MAR DEL PLATA - L’Unione Regionale del Molise di Mar del Plata invita la comunità a partecipare a una nuova edizione della “Serata di Pizza e Bingo”, in programma venerdì 17 luglio, alle 21, nella sede dell’associazione (San Martín 6962)

L’iniziativa è ormai un appuntamento fisso del calendario sociale e nasce con l’obiettivo di affiancare, ai tradizionali pranzi domenicali, nuove proposte capaci di coinvolgere un pubblico sempre più ampio.

“Da diversi anni proponiamo queste serate della pizza perché, storicamente, nella nostra istituzione si organizzavano soprattutto eventi a mezzogiorno – racconta la vicepresidente Micaela Spinoso –. Dopo la pandemia abbiamo visto una maggiore partecipazione di persone giovani, interessate anche ad altri tipi di attività. Così è nata la Notte della Pizza, che cerchiamo di organizzare ogni mese, quando non abbiamo gli appuntamenti istituzionali tradizionali”.

Nel corso dell’anno l’associazione organizza quattro feste dedicate alle principali ricorrenze della tradizione molisana e, nei mesi restanti, propone iniziative conviviali. Tra queste, appunto, la “Notte della Pizza”.

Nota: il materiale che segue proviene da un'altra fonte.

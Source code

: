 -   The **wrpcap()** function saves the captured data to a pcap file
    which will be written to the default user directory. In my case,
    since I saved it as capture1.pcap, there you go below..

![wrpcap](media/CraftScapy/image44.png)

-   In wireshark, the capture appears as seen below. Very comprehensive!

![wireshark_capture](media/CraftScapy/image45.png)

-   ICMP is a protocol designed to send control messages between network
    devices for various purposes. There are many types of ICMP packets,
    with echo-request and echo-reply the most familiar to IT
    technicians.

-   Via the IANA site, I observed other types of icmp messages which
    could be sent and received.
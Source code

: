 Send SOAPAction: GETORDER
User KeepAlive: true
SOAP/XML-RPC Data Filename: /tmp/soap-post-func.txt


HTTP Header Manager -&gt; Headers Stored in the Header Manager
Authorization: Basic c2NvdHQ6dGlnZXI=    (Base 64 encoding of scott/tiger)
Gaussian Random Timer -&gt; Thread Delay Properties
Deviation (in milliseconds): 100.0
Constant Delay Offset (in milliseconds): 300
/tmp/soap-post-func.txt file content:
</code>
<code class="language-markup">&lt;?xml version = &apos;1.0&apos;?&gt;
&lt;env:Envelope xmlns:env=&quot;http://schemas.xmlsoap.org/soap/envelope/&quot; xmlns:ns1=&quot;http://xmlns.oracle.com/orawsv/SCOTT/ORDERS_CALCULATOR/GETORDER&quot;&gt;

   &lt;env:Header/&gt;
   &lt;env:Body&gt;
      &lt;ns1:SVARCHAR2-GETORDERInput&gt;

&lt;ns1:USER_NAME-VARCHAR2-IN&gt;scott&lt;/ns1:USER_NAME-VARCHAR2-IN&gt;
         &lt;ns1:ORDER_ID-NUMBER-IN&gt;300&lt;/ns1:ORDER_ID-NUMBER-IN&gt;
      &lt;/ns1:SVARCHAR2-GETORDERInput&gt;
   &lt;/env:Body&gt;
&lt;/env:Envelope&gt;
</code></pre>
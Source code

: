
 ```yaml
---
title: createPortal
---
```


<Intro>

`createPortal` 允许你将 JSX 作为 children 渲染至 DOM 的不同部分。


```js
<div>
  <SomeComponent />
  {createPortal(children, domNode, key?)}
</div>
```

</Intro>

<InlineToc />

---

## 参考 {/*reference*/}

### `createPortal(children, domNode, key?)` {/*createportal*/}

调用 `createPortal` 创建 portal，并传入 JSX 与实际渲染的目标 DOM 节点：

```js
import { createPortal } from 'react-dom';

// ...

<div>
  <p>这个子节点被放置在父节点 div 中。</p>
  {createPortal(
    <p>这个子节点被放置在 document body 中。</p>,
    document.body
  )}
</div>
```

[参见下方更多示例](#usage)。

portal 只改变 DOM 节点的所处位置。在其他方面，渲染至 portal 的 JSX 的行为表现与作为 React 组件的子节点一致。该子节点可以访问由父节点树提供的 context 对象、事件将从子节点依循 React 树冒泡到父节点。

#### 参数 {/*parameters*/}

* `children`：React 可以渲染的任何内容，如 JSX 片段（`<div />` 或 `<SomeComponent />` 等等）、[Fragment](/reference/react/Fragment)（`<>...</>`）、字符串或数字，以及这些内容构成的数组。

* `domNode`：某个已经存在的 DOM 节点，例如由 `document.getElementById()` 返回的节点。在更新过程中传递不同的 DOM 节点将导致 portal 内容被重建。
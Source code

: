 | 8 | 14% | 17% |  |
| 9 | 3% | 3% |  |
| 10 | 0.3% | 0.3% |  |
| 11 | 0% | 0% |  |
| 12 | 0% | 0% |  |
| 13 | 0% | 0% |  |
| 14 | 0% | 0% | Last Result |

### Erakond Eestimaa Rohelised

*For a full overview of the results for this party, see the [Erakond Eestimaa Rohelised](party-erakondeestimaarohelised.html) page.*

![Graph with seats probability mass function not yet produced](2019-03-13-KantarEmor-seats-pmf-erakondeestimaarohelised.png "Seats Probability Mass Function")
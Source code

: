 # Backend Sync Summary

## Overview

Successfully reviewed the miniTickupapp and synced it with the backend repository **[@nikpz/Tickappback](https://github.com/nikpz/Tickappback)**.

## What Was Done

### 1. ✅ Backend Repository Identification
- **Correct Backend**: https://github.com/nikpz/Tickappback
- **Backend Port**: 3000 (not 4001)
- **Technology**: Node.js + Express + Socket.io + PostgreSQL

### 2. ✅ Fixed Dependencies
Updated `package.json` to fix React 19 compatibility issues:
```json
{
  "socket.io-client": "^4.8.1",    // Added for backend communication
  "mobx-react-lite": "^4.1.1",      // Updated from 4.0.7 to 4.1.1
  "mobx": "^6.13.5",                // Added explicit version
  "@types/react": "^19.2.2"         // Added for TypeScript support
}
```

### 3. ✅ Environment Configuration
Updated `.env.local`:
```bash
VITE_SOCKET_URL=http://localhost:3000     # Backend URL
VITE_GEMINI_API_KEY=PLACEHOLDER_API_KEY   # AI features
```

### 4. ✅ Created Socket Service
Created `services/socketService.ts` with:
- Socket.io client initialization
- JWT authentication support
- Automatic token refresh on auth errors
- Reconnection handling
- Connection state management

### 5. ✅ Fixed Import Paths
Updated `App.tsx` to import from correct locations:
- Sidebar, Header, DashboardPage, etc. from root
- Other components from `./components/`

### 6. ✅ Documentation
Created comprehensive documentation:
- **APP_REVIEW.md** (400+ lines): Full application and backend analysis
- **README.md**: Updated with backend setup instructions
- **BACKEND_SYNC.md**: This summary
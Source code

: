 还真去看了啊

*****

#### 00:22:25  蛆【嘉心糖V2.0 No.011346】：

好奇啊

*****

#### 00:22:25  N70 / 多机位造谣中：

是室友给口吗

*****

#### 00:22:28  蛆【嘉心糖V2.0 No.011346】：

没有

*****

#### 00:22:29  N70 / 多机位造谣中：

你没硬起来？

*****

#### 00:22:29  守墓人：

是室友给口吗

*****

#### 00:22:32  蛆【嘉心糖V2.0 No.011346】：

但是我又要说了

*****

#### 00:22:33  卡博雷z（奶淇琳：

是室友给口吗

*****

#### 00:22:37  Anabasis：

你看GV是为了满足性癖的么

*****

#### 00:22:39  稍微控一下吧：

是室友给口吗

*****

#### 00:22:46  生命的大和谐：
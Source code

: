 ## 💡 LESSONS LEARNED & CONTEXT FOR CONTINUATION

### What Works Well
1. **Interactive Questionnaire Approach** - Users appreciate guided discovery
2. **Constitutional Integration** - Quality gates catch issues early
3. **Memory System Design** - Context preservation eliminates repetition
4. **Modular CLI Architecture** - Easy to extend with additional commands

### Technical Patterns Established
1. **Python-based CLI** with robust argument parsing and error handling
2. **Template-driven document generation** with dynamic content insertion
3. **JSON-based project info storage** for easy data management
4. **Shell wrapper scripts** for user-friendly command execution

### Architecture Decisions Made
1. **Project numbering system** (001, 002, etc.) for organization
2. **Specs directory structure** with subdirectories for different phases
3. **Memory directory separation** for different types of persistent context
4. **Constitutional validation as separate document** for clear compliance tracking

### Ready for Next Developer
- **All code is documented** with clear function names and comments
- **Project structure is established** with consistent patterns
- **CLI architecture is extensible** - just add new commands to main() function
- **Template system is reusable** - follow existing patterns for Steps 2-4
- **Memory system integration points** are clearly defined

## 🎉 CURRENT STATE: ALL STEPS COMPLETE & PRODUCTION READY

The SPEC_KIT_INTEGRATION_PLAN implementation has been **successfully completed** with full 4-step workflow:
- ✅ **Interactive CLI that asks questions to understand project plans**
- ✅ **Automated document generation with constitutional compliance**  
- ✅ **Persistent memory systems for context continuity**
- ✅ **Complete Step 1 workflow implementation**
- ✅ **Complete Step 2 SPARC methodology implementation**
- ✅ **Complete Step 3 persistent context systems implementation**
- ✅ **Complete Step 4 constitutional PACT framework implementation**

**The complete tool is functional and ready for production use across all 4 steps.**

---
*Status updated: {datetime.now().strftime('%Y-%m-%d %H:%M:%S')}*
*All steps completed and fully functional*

Ogni appuntamento presenta una formula diversa: in alcune occasioni sono previsti spettacoli musicali con cantanti o gruppi dal vivo, mentre questa volta la serata proseguirà con un bingo. “Prima mangiamo tutti insieme e poi giochiamo”, spiega Spinoso.

L’evento è aperto a soci e non soci. “Può partecipare chiunque voglia avvicinarsi all’associazione: amici, simpatizzanti o semplicemente chi desidera trascorrere una serata diversa”, sottolinea la vicepresidente.

Il costo del biglietto è di 20mila pesos e comprende pizza a volontà, bevande analcoliche illimitate, una cartella per il bingo e un caffè.

Durante la cena saranno servite dalle quattro alle cinque varietà di pizza, ispirate alla tradizione italiana. “Cerchiamo sempre di proporre gusti diversi. Serviamo una varietà alla volta e, quando tutti hanno terminato, passiamo alla successiva, così ogni partecipante può assaggiarle tutte”, dice Micaela.

Al di là dell’aspetto gastronomico, il valore aggiunto dell’iniziativa è quello della socializzazione. “Si crea sempre un clima molto bello – afferma con soddisfazione –. Ci sono persone che arrivano da sole e finiscono per sedersi con altri, chiacchierare e condividere le proprie esperienze. Partecipano famiglie, giovani, bambini e anche molti anziani. Le istituzioni come la nostra sono una grande famiglia: un luogo d’incontro, di scambio e di sostegno reciproco”.